La Tribune a eu la chance de tomber sur les frères et leur famille en train de préparer les gâteries. Ils travaillent ensemble, l’un râpant le fromage et l’autre ouvrant des boîtes de purée de citrouille pour la première recette. «C’est la plus petite quantité, car huit commandes sur dix sont pour les Peanut Pooch Bacon Poppers,» expliquent-ils. Les cacahuètes proviennent de grands pots de beurre d’arachide. Jean avoue : «Le bacon est la partie la plus laborieuse. Nous avons essayé de mettre le bacon croustillant dans le mixeur, mais il s’est aggloméré et collé. Nous n’avons eu d’autre choix que de le hacher au couteau. Et c’est mon travail.»
Les frères mettent tous les ingrédients dans un bol et laissent le mixeur faire son travail. «Ensuite, nous laissons reposer la pâte pendant une heure, pour permettre une évaporation,» explique Jean. Une heure plus tard, ils se retrouvent. Jean prélève la pâte à l’aide d’une cuillère d’une once et les garçons roulent les boules de pâte pour les placer sur un plateau, prêtes à être enfournées. Une fois refroidies, les boules sont emballées dans des sachets contenant 20 friandises, avec 2 ou 3 supplémentaires pour faire plaisir. Si le client a un petit chien, il peut commander un format plus petit, avec jusqu’à 47 petites gâteries par sac. Le prix par sac est de 13 dollars, «ce qui reflète la qualité du produit,» selon Jean, mais surtout le fait que «les chiens les adorent vraiment, elles sont tellement bonnes», selon les frères.
«Nous travaillons actuellement sur un autre produit, un produit qui se conserve à température ambiante et qui n’est pas aussi mou que nos Poppers et Chomps,» raconte Jean. «Il est également important de s’assurer qu’il y ait suffisamment de produits dans notre congélateur. Les garçons apprennent à anticiper, à faire des prévisions, et à intégrer les jours de production dans leur emploi du temps en jonglant leurs autres activités comme le soccer.»
Si cette activité leur apprend déjà beaucoup, elle les aide également à financer leurs futurs projets éducatifs.
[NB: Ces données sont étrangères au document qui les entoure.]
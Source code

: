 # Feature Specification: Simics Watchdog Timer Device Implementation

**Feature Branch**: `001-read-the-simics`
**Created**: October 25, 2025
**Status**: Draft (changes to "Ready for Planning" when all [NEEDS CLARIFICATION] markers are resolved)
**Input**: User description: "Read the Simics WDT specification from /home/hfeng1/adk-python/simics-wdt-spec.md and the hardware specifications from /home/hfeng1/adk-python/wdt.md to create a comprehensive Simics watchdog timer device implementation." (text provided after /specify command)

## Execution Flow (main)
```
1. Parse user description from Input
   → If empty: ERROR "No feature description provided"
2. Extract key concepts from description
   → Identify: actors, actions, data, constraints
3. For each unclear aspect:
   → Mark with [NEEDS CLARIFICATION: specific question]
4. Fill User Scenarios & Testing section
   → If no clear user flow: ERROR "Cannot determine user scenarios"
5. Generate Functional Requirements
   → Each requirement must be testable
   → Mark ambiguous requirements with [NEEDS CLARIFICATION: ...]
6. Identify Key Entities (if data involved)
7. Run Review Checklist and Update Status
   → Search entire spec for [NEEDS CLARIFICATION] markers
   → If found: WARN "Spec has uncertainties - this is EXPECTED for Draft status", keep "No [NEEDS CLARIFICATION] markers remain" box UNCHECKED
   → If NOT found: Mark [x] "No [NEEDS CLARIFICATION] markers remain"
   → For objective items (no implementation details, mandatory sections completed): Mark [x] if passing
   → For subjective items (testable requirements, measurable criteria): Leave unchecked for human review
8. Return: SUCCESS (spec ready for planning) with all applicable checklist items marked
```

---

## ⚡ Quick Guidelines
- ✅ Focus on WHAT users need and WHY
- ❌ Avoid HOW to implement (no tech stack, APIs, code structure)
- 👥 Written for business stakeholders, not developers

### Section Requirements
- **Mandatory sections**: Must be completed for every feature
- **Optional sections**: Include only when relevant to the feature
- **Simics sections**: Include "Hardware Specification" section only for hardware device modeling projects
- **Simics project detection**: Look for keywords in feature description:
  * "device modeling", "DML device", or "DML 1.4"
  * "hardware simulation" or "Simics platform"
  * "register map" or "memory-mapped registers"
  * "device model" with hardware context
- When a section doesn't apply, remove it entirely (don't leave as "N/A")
Les garçons ont ouvert un compte d’épargne voué à leurs études. Ils auront déjà une longueur d’avance, grâce aux nombreuses compétences acquises au fil de cette expérience. «La plus grande leçon que les enfants ont apprise, c’est que tout est possible quand l’on s’en donne les moyens,» explique Jean.
Les lecteurs peuvent consulter le site web d’Isaiah et Elijah, beaucheminbrosbites.com, et même commander en ligne. Comme les frères aiment beaucoup les chiens, ils reversent une partie de leurs revenus à des refuges pour animaux, afin qu’une partie de chaque achat serve à prendre soin des chiens en attente d’un nouveau foyer aussi aimant que celui de Lola.